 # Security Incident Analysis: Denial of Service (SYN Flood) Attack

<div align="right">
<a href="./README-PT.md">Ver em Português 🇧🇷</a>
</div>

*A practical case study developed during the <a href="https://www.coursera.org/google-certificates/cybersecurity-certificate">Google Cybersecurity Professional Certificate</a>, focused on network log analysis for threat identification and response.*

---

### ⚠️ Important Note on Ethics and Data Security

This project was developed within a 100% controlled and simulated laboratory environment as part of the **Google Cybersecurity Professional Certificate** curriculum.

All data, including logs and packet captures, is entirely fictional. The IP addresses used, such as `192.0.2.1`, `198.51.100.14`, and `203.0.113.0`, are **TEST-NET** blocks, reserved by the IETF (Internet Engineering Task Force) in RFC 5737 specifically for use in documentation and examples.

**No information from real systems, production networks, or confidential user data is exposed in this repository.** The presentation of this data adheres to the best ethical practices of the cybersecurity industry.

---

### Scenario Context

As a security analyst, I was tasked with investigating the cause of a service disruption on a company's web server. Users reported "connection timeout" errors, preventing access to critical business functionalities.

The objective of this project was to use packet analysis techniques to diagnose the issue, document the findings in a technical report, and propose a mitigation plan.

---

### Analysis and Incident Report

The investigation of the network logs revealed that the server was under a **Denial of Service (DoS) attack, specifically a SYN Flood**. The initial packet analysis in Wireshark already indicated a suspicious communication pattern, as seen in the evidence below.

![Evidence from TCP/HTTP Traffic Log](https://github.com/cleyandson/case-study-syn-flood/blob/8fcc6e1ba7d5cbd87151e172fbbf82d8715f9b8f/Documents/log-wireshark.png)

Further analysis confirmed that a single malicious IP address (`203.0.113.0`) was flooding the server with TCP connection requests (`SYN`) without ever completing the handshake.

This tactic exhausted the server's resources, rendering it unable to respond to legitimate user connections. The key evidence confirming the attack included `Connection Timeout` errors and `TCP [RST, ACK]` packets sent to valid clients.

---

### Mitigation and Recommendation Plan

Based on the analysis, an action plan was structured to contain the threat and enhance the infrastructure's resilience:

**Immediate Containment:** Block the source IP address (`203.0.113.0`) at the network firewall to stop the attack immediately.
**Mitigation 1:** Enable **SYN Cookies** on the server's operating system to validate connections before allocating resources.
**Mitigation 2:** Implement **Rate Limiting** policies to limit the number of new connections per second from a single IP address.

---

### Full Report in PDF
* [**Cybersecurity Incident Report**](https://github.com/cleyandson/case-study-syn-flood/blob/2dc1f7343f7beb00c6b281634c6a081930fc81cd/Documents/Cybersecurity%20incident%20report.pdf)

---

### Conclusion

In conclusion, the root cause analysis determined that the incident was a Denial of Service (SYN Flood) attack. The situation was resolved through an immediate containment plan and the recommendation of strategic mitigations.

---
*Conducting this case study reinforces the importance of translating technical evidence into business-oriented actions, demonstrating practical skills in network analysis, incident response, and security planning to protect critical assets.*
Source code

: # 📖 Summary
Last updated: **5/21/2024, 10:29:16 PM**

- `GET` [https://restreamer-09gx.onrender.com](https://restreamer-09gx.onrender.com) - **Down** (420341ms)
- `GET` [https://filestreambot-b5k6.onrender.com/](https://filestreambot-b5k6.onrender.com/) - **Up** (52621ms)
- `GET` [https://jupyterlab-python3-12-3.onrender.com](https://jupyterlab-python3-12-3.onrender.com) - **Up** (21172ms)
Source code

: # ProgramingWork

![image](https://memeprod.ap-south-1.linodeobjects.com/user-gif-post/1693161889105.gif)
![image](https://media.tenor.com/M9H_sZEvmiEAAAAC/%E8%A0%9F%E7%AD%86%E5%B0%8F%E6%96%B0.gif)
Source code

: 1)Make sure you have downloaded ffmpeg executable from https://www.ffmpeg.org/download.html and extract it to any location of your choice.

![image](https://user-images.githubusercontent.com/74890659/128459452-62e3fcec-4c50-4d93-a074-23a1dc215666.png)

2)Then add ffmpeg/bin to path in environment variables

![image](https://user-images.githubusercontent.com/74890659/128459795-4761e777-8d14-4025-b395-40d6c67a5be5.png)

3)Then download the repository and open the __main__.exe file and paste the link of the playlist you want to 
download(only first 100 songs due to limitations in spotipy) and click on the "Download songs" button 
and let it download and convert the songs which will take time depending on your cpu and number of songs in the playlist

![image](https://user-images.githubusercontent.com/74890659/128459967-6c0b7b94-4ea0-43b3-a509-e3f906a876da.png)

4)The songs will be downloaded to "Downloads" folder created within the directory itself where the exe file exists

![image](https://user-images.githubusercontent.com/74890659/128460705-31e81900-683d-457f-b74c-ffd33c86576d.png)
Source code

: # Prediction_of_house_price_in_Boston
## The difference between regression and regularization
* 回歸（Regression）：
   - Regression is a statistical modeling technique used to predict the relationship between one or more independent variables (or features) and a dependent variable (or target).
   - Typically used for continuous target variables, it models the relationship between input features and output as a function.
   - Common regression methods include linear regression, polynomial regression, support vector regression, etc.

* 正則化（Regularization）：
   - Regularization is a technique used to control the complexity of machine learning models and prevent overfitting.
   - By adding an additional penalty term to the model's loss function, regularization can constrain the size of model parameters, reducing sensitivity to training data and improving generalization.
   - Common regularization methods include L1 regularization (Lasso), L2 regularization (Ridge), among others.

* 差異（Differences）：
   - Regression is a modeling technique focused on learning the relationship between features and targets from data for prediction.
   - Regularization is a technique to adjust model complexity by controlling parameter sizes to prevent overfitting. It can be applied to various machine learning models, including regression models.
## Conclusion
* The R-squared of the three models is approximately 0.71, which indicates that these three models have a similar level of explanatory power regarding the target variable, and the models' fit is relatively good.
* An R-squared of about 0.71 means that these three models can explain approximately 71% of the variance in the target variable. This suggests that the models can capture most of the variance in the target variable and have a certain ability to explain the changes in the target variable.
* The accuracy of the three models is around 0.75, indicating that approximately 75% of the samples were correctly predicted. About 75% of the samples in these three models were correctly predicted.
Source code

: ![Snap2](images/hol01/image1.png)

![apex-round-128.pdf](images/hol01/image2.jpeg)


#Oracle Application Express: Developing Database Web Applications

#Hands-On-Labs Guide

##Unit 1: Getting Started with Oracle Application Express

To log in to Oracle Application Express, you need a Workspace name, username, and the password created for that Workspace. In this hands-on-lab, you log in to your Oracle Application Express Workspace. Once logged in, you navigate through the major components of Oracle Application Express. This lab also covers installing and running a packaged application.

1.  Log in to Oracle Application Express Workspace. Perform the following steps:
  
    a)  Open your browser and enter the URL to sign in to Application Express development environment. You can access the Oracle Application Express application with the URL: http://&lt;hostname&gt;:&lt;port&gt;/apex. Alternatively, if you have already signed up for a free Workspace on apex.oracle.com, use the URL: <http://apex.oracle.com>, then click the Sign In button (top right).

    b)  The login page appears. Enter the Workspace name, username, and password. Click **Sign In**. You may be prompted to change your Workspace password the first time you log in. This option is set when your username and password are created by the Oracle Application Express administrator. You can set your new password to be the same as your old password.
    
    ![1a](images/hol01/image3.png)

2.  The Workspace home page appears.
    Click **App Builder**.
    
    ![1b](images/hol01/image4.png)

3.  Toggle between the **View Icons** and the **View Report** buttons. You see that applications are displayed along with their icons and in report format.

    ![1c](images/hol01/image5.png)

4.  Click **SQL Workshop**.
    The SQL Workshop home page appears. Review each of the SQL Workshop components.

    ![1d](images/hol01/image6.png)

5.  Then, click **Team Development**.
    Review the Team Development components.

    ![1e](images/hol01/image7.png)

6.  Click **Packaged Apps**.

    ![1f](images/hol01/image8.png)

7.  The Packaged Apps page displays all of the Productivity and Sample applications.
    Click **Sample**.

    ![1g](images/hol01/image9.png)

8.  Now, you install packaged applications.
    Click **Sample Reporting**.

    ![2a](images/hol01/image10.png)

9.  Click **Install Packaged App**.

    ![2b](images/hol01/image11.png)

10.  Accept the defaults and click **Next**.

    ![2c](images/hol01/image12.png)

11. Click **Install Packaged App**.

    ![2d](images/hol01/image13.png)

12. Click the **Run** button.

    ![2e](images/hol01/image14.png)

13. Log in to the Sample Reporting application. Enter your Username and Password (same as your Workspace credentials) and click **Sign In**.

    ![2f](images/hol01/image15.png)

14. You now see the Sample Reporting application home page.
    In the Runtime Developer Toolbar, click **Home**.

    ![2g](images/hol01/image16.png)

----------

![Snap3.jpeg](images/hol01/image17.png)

= Activity =
Whichever lines of the data include the word "connections", pull them out.

= Task response =
This tactic exhausted the server's resources, rendering it unable to respond to legitimate user connections. The key evidence confirming the attack included `Connection Timeout` errors and `TCP [RST, ACK]` packets sent to valid clients.
**Mitigation 1:** Enable **SYN Cookies** on the server's operating system to validate connections before allocating resources.
**Mitigation 2:** Implement **Rate Limiting** policies to limit the number of new connections per second from a single IP address.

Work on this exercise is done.